EXERCISE DATA =>
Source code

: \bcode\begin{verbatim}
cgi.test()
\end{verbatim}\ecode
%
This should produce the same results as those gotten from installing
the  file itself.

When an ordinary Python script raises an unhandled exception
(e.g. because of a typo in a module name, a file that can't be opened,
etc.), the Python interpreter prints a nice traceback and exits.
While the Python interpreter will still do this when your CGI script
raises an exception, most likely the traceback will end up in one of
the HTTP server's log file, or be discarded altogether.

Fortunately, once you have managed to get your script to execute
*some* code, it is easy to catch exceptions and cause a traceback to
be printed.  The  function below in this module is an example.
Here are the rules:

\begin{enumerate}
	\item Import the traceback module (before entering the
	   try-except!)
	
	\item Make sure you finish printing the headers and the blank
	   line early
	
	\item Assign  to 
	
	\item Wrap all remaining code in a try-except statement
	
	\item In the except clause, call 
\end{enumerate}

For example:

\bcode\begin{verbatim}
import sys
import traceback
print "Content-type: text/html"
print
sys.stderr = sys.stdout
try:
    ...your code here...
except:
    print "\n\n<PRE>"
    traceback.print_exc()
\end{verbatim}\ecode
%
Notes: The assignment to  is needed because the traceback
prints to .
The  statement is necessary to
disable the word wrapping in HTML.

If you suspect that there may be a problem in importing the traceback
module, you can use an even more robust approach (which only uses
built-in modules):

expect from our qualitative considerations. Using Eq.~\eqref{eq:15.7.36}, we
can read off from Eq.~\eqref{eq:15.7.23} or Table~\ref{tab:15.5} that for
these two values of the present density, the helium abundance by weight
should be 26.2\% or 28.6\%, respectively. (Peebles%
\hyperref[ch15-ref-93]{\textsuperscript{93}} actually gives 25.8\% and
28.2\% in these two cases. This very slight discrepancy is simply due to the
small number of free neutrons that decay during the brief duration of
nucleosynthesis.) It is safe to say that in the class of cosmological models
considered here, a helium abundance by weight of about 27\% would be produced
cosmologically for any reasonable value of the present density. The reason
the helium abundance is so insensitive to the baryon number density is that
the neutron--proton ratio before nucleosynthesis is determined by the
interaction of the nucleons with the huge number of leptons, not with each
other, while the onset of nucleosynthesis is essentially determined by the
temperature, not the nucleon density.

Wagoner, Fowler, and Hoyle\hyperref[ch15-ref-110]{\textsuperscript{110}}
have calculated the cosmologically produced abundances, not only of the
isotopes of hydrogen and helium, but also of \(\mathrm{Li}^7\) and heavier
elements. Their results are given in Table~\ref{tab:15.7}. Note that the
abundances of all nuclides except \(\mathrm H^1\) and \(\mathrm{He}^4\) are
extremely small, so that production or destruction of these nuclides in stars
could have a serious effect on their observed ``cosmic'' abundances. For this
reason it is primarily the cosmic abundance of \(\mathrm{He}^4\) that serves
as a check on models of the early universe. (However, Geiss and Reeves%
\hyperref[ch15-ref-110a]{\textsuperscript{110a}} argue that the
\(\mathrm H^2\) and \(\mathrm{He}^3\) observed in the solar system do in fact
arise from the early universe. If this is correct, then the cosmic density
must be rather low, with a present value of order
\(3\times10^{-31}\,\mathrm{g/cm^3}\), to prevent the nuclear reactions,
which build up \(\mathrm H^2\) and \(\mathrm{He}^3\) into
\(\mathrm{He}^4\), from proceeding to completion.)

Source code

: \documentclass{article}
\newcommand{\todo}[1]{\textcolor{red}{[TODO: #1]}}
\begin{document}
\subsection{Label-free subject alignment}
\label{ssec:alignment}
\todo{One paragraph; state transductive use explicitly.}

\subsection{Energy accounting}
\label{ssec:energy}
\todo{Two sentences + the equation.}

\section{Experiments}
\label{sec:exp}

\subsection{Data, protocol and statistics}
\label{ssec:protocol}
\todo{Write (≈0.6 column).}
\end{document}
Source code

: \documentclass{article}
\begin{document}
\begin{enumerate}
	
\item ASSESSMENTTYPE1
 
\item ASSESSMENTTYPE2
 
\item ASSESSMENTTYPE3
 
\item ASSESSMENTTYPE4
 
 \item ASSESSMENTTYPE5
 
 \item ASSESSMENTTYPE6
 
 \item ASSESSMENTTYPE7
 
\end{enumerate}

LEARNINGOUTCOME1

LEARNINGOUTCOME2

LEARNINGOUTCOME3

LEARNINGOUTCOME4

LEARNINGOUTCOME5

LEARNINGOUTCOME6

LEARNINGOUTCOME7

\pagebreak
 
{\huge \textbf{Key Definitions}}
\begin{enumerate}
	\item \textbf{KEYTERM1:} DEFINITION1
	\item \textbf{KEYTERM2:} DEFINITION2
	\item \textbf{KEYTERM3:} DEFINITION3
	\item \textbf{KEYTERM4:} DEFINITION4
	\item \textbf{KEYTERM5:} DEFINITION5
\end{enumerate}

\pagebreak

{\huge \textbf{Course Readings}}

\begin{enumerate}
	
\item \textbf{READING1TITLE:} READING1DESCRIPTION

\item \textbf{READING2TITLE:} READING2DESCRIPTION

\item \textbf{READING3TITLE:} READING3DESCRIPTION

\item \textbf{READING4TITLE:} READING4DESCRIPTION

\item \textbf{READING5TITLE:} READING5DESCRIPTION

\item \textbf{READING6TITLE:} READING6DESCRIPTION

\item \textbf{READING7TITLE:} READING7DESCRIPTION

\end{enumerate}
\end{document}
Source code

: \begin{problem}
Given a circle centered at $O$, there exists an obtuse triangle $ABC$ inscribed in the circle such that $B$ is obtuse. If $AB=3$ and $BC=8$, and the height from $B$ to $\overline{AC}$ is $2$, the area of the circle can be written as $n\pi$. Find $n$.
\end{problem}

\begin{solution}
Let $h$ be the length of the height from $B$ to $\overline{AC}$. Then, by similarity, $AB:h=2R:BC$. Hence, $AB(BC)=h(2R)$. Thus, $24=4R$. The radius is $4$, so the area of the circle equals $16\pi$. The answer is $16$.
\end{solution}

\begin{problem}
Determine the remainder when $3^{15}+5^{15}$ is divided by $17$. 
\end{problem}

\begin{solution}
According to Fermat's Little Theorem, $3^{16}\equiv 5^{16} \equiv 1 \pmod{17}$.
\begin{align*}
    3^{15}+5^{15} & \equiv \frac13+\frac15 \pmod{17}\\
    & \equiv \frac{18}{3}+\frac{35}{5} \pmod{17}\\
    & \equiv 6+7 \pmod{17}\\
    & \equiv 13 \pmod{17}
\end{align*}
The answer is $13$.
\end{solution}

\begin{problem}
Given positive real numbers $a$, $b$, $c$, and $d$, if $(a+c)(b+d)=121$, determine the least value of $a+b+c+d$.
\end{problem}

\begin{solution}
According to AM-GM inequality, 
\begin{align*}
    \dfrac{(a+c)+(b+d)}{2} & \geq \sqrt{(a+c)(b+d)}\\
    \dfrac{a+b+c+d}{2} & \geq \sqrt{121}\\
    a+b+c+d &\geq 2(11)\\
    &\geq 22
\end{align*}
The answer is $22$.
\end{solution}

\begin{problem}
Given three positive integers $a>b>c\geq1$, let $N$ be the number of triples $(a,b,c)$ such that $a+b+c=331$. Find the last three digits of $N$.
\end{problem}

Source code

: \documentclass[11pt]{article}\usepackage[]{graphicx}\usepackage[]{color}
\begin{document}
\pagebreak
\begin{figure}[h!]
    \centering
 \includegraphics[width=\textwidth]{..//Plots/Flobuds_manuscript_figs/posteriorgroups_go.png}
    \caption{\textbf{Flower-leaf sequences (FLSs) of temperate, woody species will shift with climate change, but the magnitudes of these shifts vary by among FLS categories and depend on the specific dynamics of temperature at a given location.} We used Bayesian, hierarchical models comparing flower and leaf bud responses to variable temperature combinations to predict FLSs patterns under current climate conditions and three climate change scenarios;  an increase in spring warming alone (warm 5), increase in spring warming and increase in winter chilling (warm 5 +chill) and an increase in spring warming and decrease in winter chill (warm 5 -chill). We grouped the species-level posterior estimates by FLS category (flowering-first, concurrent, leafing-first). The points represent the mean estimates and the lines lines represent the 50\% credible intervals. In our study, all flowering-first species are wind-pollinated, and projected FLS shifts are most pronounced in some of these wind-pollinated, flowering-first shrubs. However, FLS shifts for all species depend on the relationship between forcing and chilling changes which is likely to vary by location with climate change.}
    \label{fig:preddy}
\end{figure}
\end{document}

WHAT TO DO => At the first line of the material above, start reproducing each line exactly, and end with the line that holds "(before entering the", adding nothing.

WORKED SOLUTION =>
Source code

: \bcode\begin{verbatim}
cgi.test()
\end{verbatim}\ecode
%
This should produce the same results as those gotten from installing
the  file itself.

When an ordinary Python script raises an unhandled exception
(e.g. because of a typo in a module name, a file that can't be opened,
etc.), the Python interpreter prints a nice traceback and exits.
While the Python interpreter will still do this when your CGI script
raises an exception, most likely the traceback will end up in one of
the HTTP server's log file, or be discarded altogether.

Fortunately, once you have managed to get your script to execute
*some* code, it is easy to catch exceptions and cause a traceback to
be printed.  The  function below in this module is an example.
Here are the rules:

\begin{enumerate}
	\item Import the traceback module (before entering the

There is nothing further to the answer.